Malgré son allure d'utilitaire, le Berlingo fait preuve d'une meilleure aisance sur parcours sinueux. Il manque en revanche de précision dans les grandes courbes d'autoroute, en raison d'une direction plus floue et d'une poupe plus sensible au vent latéral. Plus confortable grâce à des sièges et un amortissement de meilleures qualités, il est aussi plus bruyant. Sur les trajets autoroutiers, ses bruits de roulements et ses sifflements aérodynamiques sont lassants.
Vie à bord
A l'avant, l'habitacle du Roomster n'a rien d'un ludospace. Position de conduite basse, accoudoir central, ergonomie irréprochable et réglages en tout genre, vous êtes dans une berline moderne ! En passant à bord du Berlingo, les assises surélevées et le volant plus horizontal vous rappellent immanquablement ses origines utilitaires. L'ergonomie vous ramène quelques années en arrière : le siège conducteur n'est pas réglable en hauteur et l'implantation fantaisiste du lève-vitres vous oblige à quitter la route des yeux. La présentation austère de la planche de bord marque le pas.

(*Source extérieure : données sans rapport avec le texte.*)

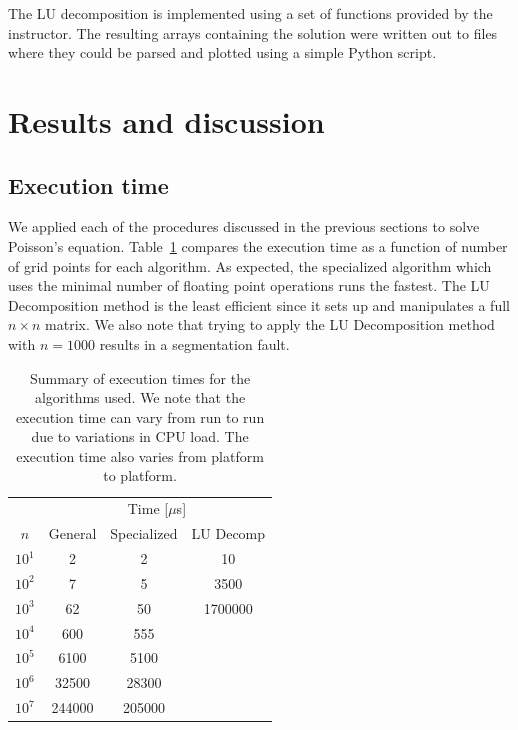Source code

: \documentclass[10pt,showpacs,preprintnumbers,footinbib,amsmath,amssymb,aps,prl,twocolumn,groupedaddress,superscriptaddress,showkeys]{revtex4-1}
\begin{document}
 

The LU decomposition is implemented using a set of functions
provided by the instructor. The resulting arrays containing
the solution were written out to files where they could be
parsed and plotted using a simple Python script.


\section{Results and discussion}

\subsection{Execution time}

We applied each of the procedures discussed in the previous sections to solve
Poisson's equation. Table~\ref{tab:speedresults} compares the execution time
as a function of number of grid points for each algorithm. As expected, the
specialized algorithm which uses the minimal number of floating point
operations runs the fastest. The LU Decomposition method is the least efficient
since it sets up and manipulates a full $n \times n$ matrix. We also note
that trying to apply the LU Decomposition method with $n=1000$ results in a
segmentation fault.

\begin{table}
\centering
	\begin{tabular}{ c | c c c }
	 & \multicolumn{3}{c}{Time [$\mu$s]}\\
	$n$ & General & Specialized & LU Decomp\\
\hline
	$10^{1}$ & 2       & 2       & 10 \\
	$10^{2}$ & 7       & 5       & 3500 \\
	$10^{3}$ & 62      & 50      & 1700000\\
	$10^{4}$ & 600     & 555     & \\
	$10^{5}$ & 6100    & 5100    & \\
	$10^{6}$ & 32500   & 28300   & \\
	$10^{7}$ & 244000  & 205000  & \\
\hline
	\end{tabular}
	\caption{Summary of execution times for the algorithms used.
	We note that the execution time can vary from run to run due
	to variations in CPU load. The execution time also varies
	from platform to platform.}
	\label{tab:speedresults}
\end{table}
\end{document}
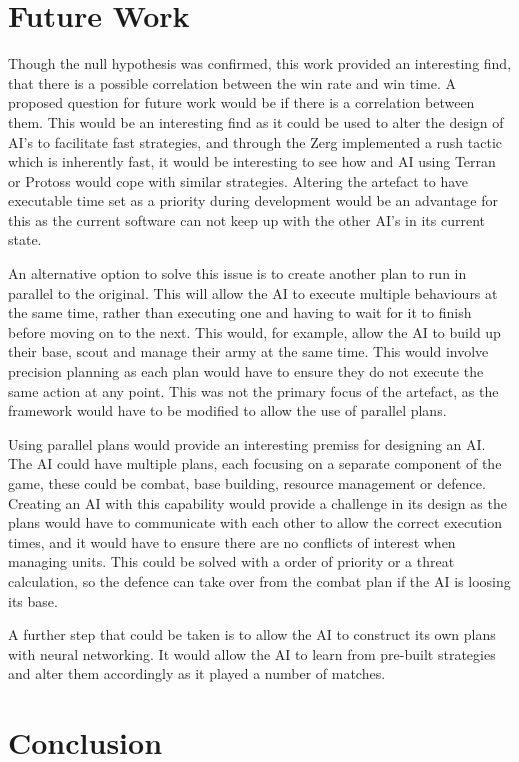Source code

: \documentclass[journal]{IEEEtran}
\begin{document}
\section{Future Work}
Though the null hypothesis was confirmed, this work provided an interesting find, that there is a possible correlation between the win rate and win time. A proposed question for future work would be if there is a correlation between them. This would be an interesting find as it could be used to alter the design of AI's to facilitate fast strategies, and through the Zerg implemented a rush tactic which is inherently fast, it would be interesting to see how and AI using Terran or Protoss would cope with similar strategies.
Altering the artefact to have executable time set as a priority during development would be an advantage for this as the current software can not keep up with the other AI's in its current state.

An alternative option to solve this issue is to create another plan to run in parallel to the original. This will allow the AI to execute multiple behaviours at the same time, rather than executing one and having to wait for it to finish before moving on to the next. This would, for example, allow the AI to build up their base, scout and manage their army at the same time. This would involve precision planning as each plan would have to ensure they do not execute the same action at any point. This was not the primary focus of the artefact, as the framework would have to be modified to allow the use of parallel plans.

Using parallel plans would provide an interesting premiss for designing an AI. The AI could have multiple plans, each focusing on a separate component of the game, these could be combat, base building, resource management or defence. Creating an AI with this capability would provide a challenge in its design as the plans would have to communicate with each other to allow the correct execution times, and it would have to ensure there are no conflicts of interest when managing units. This could be solved with a order of priority or a threat calculation, so the defence can take over from the combat plan if the AI is loosing its base.

A further step that could be taken is to allow the AI to construct its own plans with neural networking. It would allow the AI to learn from pre-built strategies and alter them accordingly as it played a number of matches.

\section{Conclusion}
\end{document}
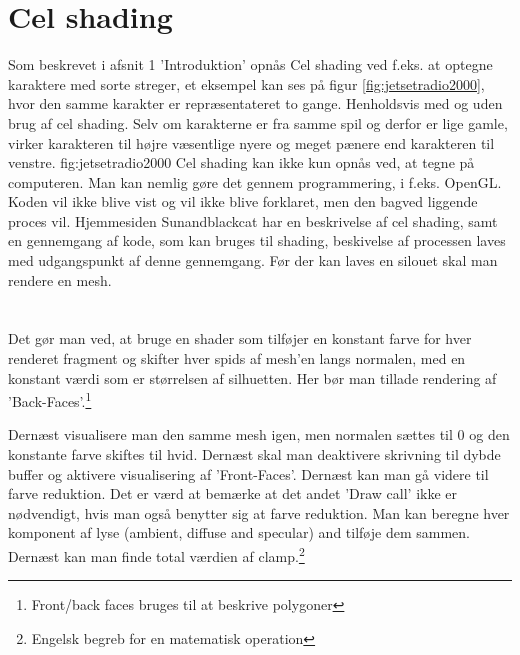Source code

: \section{Cel shading}
Som beskrevet i afsnit 1 'Introduktion' opnås Cel shading ved f.eks. at optegne karaktere med sorte streger, et eksempel kan ses på figur \ref{fig:jetsetradio2000}, hvor den samme karakter er repræsentateret to gange. Henholdsvis med og uden brug af cel shading. Selv om karakterne er fra samme spil og derfor er lige gamle, virker karakteren til højre væsentlige nyere og meget pænere end karakteren til venstre.  {fig:jetsetradio2000}
Cel shading kan ikke kun opnås ved, at tegne på computeren. Man kan nemlig gøre det gennem programmering, i f.eks. OpenGL. Koden vil ikke blive vist og vil ikke blive forklaret, men den bagved liggende proces vil. Hjemmesiden Sunandblackcat \cite{sunandblackcat2016} har en beskrivelse af cel shading, samt en gennemgang af kode, som kan bruges til shading, beskivelse af processen laves med udgangspunkt af denne gennemgang. Før der kan laves en silouet skal man rendere en mesh.\\\\\\Det gør man ved, at bruge en shader som tilføjer en konstant farve for hver renderet fragment og skifter hver spids af mesh’en langs normalen, med en konstant værdi som er størrelsen af silhuetten. Her bør man tillade rendering af ’Back-Faces’.\footnote[1]{Front/back faces bruges til at beskrive polygoner}

Dernæst visualisere man den samme mesh igen, men normalen sættes til 0 og den konstante farve skiftes til hvid.  Dernæst skal man deaktivere skrivning til dybde buffer og aktivere visualisering af ’Front-Faces’. Dernæst kan man gå videre til farve reduktion. Det er værd at bemærke at det andet ’Draw call’ ikke er nødvendigt, hvis man også benytter sig at farve reduktion. 
Man kan beregne hver komponent af lyse (ambient, diffuse and specular) and tilføje dem sammen. Dernæst kan man finde total værdien af clamp.\footnote[2]{Engelsk begreb for en matematisk operation}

En toute logique, ces deux véhicules de loisirs vous offrent beaucoup de rangements. Bacs de porte, évidement dans la console centrale, tiroirs sous les sièges avant et autres aumônières permettent de déposer divers petits objets. Le Berlingo prend le large grâce à ses ouvertures plus généreuses, à sa capucine et à ses rangements latéraux, situés en hauteur.
Le Roomster dispose d'un coffre plus grand qu'un Scénic, en configuration à cinq places. Voilà qui satisfera beaucoup de familles, mais c'est bien le Berlingo le plus impressionnant. Plus large et plus haute, sa cellule arrière joue les soutes d'avion ! De quoi se transformer en utilitaire la semaine et emmener les bicyclettes du club cycliste le week-end, contrairement à son adversaire.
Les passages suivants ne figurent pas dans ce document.